(Your task):
Write out all the entries word for word, but skip any images.

Stored items from a collection:
------------------------------
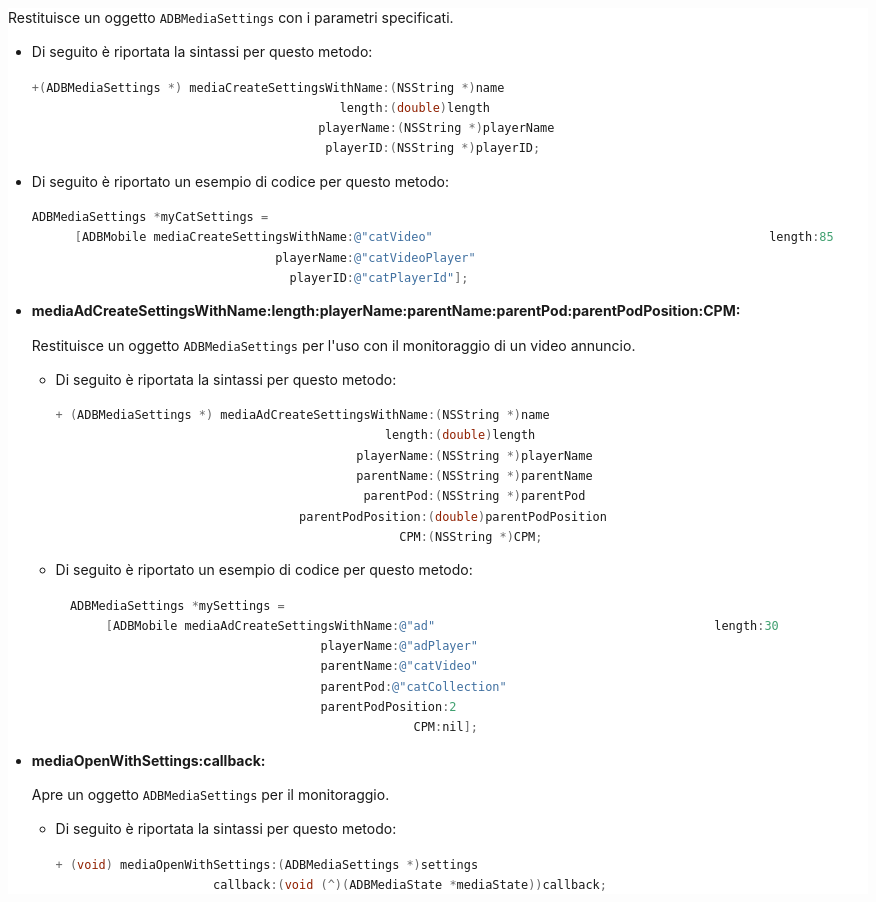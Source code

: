    Restituisce un oggetto `ADBMediaSettings` con i parametri specificati.

   * Di seguito è riportata la sintassi per questo metodo:

      ```objective-c
      +(ADBMediaSettings *) mediaCreateSettingsWithName:(NSString *)name
                                                 length:(double)length
                                              playerName:(NSString *)playerName
                                               playerID:(NSString *)playerID;
      ```

   * Di seguito è riportato un esempio di codice per questo metodo:

      ```objective-c
      ADBMediaSettings *myCatSettings =
            [ADBMobile mediaCreateSettingsWithName:@"catVideo"                                               length:85
                                        playerName:@"catVideoPlayer"
                                          playerID:@"catPlayerId"]; 
      ```

* **mediaAdCreateSettings&#x200B;WithName:&#x200B;length:&#x200B;playerName:&#x200B;parentName:&#x200B;parentPod:&#x200B;parentPodPosition:&#x200B;CPM:**

   Restituisce un oggetto `ADBMediaSettings` per l&#39;uso con il monitoraggio di un video annuncio.

   * Di seguito è riportata la sintassi per questo metodo:

      ```objective-c
      + (ADBMediaSettings *) mediaAdCreateSettingsWithName:(NSString *)name
                                                    length:(double)length   
                                                playerName:(NSString *)playerName
                                                parentName:(NSString *)parentName
                                                 parentPod:(NSString *)parentPod
                                        parentPodPosition:(double)parentPodPosition
                                                      CPM:(NSString *)CPM; 
      ```

   * Di seguito è riportato un esempio di codice per questo metodo:

      ```objective-c
        ADBMediaSettings *mySettings = 
             [ADBMobile mediaAdCreateSettingsWithName:@"ad"                                       length:30
                                           playerName:@"adPlayer"
                                           parentName:@"catVideo"
                                           parentPod:@"catCollection"
                                           parentPodPosition:2
                                                        CPM:nil];
      ```

* **mediaOpenWithSettings:&#x200B;callback:**

   Apre un oggetto `ADBMediaSettings` per il monitoraggio.

   * Di seguito è riportata la sintassi per questo metodo:

      ```objective-c
      + (void) mediaOpenWithSettings:(ADBMediaSettings *)settings
                            callback:(void (^)(ADBMediaState *mediaState))callback; 
      ```

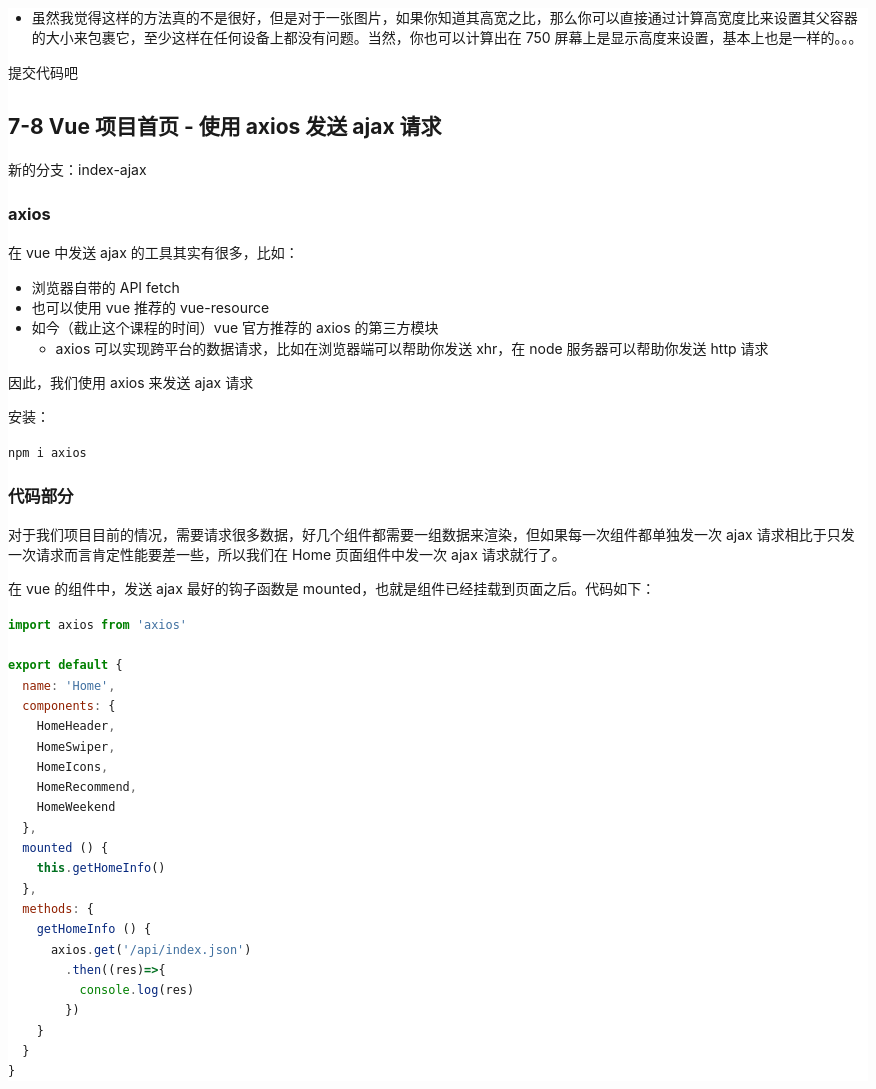 - 虽然我觉得这样的方法真的不是很好，但是对于一张图片，如果你知道其高宽之比，那么你可以直接通过计算高宽度比来设置其父容器的大小来包裹它，至少这样在任何设备上都没有问题。当然，你也可以计算出在 750 屏幕上是显示高度来设置，基本上也是一样的。。。



提交代码吧



## 7-8 Vue 项目首页 - 使用 axios 发送 ajax 请求

新的分支：index-ajax

### axios

在 vue 中发送 ajax 的工具其实有很多，比如：

- 浏览器自带的 API fetch
- 也可以使用 vue 推荐的 vue-resource
- 如今（截止这个课程的时间）vue 官方推荐的 axios 的第三方模块
  - axios 可以实现跨平台的数据请求，比如在浏览器端可以帮助你发送 xhr，在 node 服务器可以帮助你发送 http 请求

因此，我们使用 axios 来发送 ajax 请求

安装：

```shell
npm i axios
```



### 代码部分

对于我们项目目前的情况，需要请求很多数据，好几个组件都需要一组数据来渲染，但如果每一次组件都单独发一次 ajax 请求相比于只发一次请求而言肯定性能要差一些，所以我们在 Home 页面组件中发一次 ajax 请求就行了。

在 vue 的组件中，发送 ajax 最好的钩子函数是 mounted，也就是组件已经挂载到页面之后。代码如下：

```js
import axios from 'axios'

export default {
  name: 'Home',
  components: {
    HomeHeader,
    HomeSwiper,
    HomeIcons,
    HomeRecommend,
    HomeWeekend
  },
  mounted () {
    this.getHomeInfo()
  },
  methods: {
    getHomeInfo () {
      axios.get('/api/index.json')
        .then((res)=>{
          console.log(res)
        })
    }
  }
}	
```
------------------------------
(Solution to this exercise):
Source code

:    Restituisce un oggetto `ADBMediaSettings` con i parametri specificati.

   * Di seguito è riportata la sintassi per questo metodo:

      ```objective-c
      +(ADBMediaSettings *) mediaCreateSettingsWithName:(NSString *)name
                                                 length:(double)length
                                              playerName:(NSString *)playerName
                                               playerID:(NSString *)playerID;
      ```

   * Di seguito è riportato un esempio di codice per questo metodo:

      ```objective-c
      ADBMediaSettings *myCatSettings =
            [ADBMobile mediaCreateSettingsWithName:@"catVideo"                                               length:85
                                        playerName:@"catVideoPlayer"
                                          playerID:@"catPlayerId"]; 
      ```

* **mediaAdCreateSettings&#x200B;WithName:&#x200B;length:&#x200B;playerName:&#x200B;parentName:&#x200B;parentPod:&#x200B;parentPodPosition:&#x200B;CPM:**

   Restituisce un oggetto `ADBMediaSettings` per l&#39;uso con il monitoraggio di un video annuncio.

   * Di seguito è riportata la sintassi per questo metodo:

      ```objective-c
      + (ADBMediaSettings *) mediaAdCreateSettingsWithName:(NSString *)name
                                                    length:(double)length   
                                                playerName:(NSString *)playerName
                                                parentName:(NSString *)parentName
                                                 parentPod:(NSString *)parentPod
                                        parentPodPosition:(double)parentPodPosition
                                                      CPM:(NSString *)CPM; 
      ```

   * Di seguito è riportato un esempio di codice per questo metodo:

      ```objective-c
        ADBMediaSettings *mySettings = 
             [ADBMobile mediaAdCreateSettingsWithName:@"ad"                                       length:30
                                           playerName:@"adPlayer"
                                           parentName:@"catVideo"
                                           parentPod:@"catCollection"
                                           parentPodPosition:2
                                                        CPM:nil];
      ```

* **mediaOpenWithSettings:&#x200B;callback:**

   Apre un oggetto `ADBMediaSettings` per il monitoraggio.

   * Di seguito è riportata la sintassi per questo metodo:

      ```objective-c
      + (void) mediaOpenWithSettings:(ADBMediaSettings *)settings
                            callback:(void (^)(ADBMediaState *mediaState))callback; 
      ```

 - 虽然我觉得这样的方法真的不是很好，但是对于一张图片，如果你知道其高宽之比，那么你可以直接通过计算高宽度比来设置其父容器的大小来包裹它，至少这样在任何设备上都没有问题。当然，你也可以计算出在 750 屏幕上是显示高度来设置，基本上也是一样的。。。



提交代码吧



## 7-8 Vue 项目首页 - 使用 axios 发送 ajax 请求

新的分支：index-ajax

### axios

在 vue 中发送 ajax 的工具其实有很多，比如：

- 浏览器自带的 API fetch
- 也可以使用 vue 推荐的 vue-resource
- 如今（截止这个课程的时间）vue 官方推荐的 axios 的第三方模块
  - axios 可以实现跨平台的数据请求，比如在浏览器端可以帮助你发送 xhr，在 node 服务器可以帮助你发送 http 请求

因此，我们使用 axios 来发送 ajax 请求

安装：

```shell
npm i axios
```



### 代码部分

对于我们项目目前的情况，需要请求很多数据，好几个组件都需要一组数据来渲染，但如果每一次组件都单独发一次 ajax 请求相比于只发一次请求而言肯定性能要差一些，所以我们在 Home 页面组件中发一次 ajax 请求就行了。

在 vue 的组件中，发送 ajax 最好的钩子函数是 mounted，也就是组件已经挂载到页面之后。代码如下：

```js
import axios from 'axios'

export default {
  name: 'Home',
  components: {
    HomeHeader,
    HomeSwiper,
    HomeIcons,
    HomeRecommend,
    HomeWeekend
  },
  mounted () {
    this.getHomeInfo()
  },
  methods: {
    getHomeInfo () {
      axios.get('/api/index.json')
        .then((res)=>{
          console.log(res)
        })
    }
  }
}	
```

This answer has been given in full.